There’s a joke in my family that I can’t process normal human emotions. I give all my love and attention to animals and “the underdogs.” If I see a kid with glasses and an inhaler I’ll immediately well up—no matter what the situation. I don’t like bullies and I don’t stand by and watch it happen. I can’t. I can’t understand dehumanizing someone—mainly because I’ve felt it and I’d never wish that on anyone. So when a story like the one I’m about to tell you comes around, I tend to get really involved.
Jordan Addison is a college student in Virginia. He has a long history of being bullied, and has been assaulted quite often for being gay. Addison’s car has been vandalized four times and covered in gay slurs and hate speech each and every time. “The first time, there were some homophobic slurs keyed into the side of it. Then the second time I had die keyed into it,” said Addison.
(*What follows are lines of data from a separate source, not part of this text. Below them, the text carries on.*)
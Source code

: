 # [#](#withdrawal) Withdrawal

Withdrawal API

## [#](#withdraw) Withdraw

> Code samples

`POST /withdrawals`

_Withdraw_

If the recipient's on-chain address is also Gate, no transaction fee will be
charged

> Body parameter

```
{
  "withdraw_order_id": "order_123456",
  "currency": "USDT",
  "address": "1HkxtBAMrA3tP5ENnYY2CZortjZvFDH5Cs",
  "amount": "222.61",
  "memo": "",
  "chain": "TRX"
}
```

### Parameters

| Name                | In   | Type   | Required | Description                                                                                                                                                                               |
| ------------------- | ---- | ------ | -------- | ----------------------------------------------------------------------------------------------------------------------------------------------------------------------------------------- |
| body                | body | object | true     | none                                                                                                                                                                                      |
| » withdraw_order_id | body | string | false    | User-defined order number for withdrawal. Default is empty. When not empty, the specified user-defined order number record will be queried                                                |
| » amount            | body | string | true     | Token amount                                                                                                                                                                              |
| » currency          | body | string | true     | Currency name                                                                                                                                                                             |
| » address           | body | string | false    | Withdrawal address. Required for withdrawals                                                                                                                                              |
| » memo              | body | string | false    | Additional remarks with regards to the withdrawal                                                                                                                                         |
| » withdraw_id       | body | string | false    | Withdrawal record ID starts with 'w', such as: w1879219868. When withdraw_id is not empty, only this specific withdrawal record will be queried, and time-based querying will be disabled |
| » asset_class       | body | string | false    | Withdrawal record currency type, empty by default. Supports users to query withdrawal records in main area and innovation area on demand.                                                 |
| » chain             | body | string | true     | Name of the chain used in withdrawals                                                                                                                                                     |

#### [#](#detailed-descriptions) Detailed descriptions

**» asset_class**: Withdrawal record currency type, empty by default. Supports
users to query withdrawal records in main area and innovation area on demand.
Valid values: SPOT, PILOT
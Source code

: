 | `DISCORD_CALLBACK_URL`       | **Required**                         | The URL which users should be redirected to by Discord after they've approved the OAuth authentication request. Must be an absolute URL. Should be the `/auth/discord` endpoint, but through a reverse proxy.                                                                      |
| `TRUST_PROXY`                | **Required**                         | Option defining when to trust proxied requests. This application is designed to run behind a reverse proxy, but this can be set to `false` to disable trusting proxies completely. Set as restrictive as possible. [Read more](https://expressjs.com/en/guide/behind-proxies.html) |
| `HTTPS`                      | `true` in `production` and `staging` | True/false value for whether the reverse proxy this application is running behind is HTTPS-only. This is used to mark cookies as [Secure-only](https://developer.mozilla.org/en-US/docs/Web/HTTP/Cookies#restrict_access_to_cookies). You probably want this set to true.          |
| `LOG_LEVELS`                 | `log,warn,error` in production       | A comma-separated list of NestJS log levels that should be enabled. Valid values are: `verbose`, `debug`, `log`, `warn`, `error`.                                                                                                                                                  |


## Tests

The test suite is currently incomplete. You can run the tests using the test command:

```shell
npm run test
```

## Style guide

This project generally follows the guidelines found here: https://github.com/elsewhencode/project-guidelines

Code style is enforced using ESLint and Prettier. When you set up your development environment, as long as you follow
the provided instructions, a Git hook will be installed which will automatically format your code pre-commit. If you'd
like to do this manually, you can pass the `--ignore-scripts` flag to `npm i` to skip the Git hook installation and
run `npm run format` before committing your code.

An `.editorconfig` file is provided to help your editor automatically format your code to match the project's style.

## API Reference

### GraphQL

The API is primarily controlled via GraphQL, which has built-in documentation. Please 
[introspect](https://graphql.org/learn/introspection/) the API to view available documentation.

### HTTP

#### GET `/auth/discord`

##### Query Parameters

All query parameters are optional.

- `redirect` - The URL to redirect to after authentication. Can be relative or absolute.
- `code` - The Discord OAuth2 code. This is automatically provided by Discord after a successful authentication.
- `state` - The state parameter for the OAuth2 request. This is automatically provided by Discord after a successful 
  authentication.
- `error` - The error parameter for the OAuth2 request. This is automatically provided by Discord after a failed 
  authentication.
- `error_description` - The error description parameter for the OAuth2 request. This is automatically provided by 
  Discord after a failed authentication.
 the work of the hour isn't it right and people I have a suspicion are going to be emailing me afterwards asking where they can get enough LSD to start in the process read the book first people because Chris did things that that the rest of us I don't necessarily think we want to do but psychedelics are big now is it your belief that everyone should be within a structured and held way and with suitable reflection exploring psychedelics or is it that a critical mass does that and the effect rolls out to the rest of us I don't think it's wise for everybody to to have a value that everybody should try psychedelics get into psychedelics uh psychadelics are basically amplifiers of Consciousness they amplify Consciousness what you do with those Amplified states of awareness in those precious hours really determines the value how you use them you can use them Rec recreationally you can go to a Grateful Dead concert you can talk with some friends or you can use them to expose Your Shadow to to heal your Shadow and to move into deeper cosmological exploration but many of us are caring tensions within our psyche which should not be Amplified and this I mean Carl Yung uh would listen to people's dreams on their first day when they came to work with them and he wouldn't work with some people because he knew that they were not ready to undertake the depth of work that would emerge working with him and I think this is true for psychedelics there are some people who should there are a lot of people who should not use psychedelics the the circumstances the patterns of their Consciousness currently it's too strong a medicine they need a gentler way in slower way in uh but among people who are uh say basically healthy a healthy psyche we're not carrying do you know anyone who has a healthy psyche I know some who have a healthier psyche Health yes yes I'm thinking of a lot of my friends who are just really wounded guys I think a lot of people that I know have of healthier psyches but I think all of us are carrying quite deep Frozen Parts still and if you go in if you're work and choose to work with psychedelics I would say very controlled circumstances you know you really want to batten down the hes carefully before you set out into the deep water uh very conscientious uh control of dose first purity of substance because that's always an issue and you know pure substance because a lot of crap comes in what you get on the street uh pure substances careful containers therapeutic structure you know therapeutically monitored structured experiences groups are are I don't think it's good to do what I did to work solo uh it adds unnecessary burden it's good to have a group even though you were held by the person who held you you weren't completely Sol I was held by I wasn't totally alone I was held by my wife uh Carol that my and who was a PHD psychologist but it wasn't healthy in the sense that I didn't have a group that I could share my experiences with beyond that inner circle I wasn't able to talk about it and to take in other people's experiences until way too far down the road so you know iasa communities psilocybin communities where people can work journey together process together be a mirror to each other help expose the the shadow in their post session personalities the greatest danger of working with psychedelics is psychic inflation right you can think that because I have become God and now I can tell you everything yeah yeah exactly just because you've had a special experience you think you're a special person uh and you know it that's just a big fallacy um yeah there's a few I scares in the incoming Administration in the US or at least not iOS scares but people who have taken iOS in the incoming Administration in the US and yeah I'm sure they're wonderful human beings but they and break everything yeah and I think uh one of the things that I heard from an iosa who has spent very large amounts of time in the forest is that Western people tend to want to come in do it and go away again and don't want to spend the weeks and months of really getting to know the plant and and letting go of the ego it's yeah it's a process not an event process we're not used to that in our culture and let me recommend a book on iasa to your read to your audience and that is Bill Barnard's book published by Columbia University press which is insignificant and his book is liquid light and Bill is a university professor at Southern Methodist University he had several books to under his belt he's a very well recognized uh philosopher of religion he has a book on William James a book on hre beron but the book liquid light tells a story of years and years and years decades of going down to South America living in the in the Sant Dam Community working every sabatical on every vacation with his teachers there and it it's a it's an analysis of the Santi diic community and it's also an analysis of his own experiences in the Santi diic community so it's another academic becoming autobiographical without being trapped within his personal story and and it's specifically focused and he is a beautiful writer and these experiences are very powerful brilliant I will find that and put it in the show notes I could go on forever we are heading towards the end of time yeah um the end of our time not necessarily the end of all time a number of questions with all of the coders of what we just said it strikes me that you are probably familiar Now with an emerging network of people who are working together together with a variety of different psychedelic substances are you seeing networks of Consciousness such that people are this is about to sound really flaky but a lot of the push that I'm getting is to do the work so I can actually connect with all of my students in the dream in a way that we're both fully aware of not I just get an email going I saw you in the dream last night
When word got out about this latest assault on Addison, a local repair shop took action. The employees at Quality Auto Paint and Body in Roanoke asked 10 other businesses to donate and help them repair Addison’s car for free. Richard Henegar Jr., the manager of the repair shop, headed the project. “Once I saw the vandalism that was done to it, I said ‘That’s uncalled for. We’re gonna fix your car’. That’s the least we can do,” said Henegar.
The employees put in over 100 hours of work on the car. They put on new tires, a new paint job, tinted windows, a security system, and a new stereo. Altogether the car makeover came to over $10,000, which was all taken care of by the charity of other businesses and Quality Auto Paint and Body themselves. To see people coming together and standing up for what’s right and embracing someone … it really makes you stop and think.
I took this story to mean that change is possible, and this story made me feel like we’re moving in the right direction. We’re winning the fight, or at least starting to take an edge over on the other side, and that’s encouraging, if you ask me.